Ensure a performant connection between the data platform and Hackney Business Insights tools. This spike will consider the following:
- Apache Drill
- Amazon Redshift Spectrum
- Amazon Athena
- Qlik Custom Connectors
While investigating these options the following factors should be taken into account:
- Time to implement the solution
- Cost of the solution
- Performance of reading large quantities of data
Apache Drill is a Schema-free SQL Query Engine for Hadoop, NoSQL and Cloud Storage providers such as Amazon S3. The software is provided for free, however there would be associated costs with deploying the product with the Data Platform.
Apache Drill is not currently provided as a managed service by AWS, which means the product would need to be installed and maintained by Hackney. We are unaware of anyone within Hackney with knowledge of Apache Drill knowledge and this could prove to be an issue in the longer term.
We could install and configure the service in conjunction with Hackney staff to ensure knowledge share through this would not resolve longer term support issues.
Amazon Redshift is a Data Warehousing that provides an SQL style interface for querying data.

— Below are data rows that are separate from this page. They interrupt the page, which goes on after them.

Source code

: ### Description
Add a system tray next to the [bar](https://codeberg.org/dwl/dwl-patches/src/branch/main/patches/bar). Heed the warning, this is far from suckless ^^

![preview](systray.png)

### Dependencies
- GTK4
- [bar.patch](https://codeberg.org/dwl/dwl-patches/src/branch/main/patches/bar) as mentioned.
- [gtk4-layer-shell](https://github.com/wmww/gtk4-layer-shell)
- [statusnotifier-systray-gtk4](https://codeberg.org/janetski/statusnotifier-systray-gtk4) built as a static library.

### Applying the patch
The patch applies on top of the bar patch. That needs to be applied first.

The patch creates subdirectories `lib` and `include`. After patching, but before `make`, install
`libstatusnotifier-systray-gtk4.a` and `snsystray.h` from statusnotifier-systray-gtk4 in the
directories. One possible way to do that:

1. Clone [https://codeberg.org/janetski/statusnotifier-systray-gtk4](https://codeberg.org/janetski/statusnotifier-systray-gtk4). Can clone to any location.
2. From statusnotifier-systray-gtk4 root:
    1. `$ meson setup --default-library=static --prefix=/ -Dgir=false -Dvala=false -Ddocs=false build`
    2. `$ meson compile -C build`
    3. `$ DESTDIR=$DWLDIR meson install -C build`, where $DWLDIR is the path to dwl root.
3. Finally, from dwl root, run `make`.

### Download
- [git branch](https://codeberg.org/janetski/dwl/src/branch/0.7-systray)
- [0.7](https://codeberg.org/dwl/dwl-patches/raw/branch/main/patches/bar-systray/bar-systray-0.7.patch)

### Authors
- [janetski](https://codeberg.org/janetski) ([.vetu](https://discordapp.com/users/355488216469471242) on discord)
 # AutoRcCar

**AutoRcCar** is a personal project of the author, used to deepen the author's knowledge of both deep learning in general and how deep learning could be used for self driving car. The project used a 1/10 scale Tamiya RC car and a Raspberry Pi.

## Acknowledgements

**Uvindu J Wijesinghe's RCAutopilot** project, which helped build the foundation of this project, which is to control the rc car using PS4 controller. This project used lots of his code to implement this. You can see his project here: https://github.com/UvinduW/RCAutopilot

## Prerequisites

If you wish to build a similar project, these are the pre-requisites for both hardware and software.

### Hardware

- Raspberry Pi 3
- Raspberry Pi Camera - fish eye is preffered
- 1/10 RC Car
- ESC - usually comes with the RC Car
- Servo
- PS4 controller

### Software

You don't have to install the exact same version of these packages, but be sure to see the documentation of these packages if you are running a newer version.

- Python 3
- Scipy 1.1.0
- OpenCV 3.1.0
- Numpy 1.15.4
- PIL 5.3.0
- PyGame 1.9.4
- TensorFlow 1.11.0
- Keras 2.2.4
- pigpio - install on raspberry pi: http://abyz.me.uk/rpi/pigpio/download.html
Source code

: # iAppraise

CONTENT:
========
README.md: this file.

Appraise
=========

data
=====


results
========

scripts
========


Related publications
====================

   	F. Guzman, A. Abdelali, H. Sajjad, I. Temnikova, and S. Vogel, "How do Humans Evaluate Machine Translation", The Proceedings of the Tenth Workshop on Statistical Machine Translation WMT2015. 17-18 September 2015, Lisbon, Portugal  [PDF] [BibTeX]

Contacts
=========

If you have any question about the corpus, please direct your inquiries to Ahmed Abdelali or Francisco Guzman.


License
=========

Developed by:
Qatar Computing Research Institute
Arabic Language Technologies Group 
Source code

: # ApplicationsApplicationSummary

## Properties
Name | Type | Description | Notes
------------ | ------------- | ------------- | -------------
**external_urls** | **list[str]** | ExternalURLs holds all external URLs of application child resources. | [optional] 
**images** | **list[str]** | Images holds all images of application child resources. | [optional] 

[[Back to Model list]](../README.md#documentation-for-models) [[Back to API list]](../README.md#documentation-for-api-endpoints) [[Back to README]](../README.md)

In addition to being able to warehouse data Amazon Redshift Spectrum is able to query data directly from external storage such as Amazon S3 without the additional cost of storing the data within the warehouse itself. Essentially separating the compute-layer from the storage-layer. Amazon Redshift is provided as an AWS managed and supported service, with the ability to upscale and downscale as Hackney requirements change in addition to being paused and unpaused on a scheduled basis.
The biggest limitation with Amazon Redshift is that it can get expensive to run large clusters. Running a single node continuously is $120 per month and with our lack of visibility of the quantities of data that is being queried.
We can reduce the overall cost of running the infrastructure by scheduling period where the nodes are paused such as evening and weekend.
Qlik provides the option of building a custom connector which can allow the system to interact with a dataset. This in theory could be used to allow Qlik to interact with AWS S3 directly.
Building a Qlik Custom Connector would require unspecified amount of development time and would likely require further investigation into the specifics of how this would be implemented.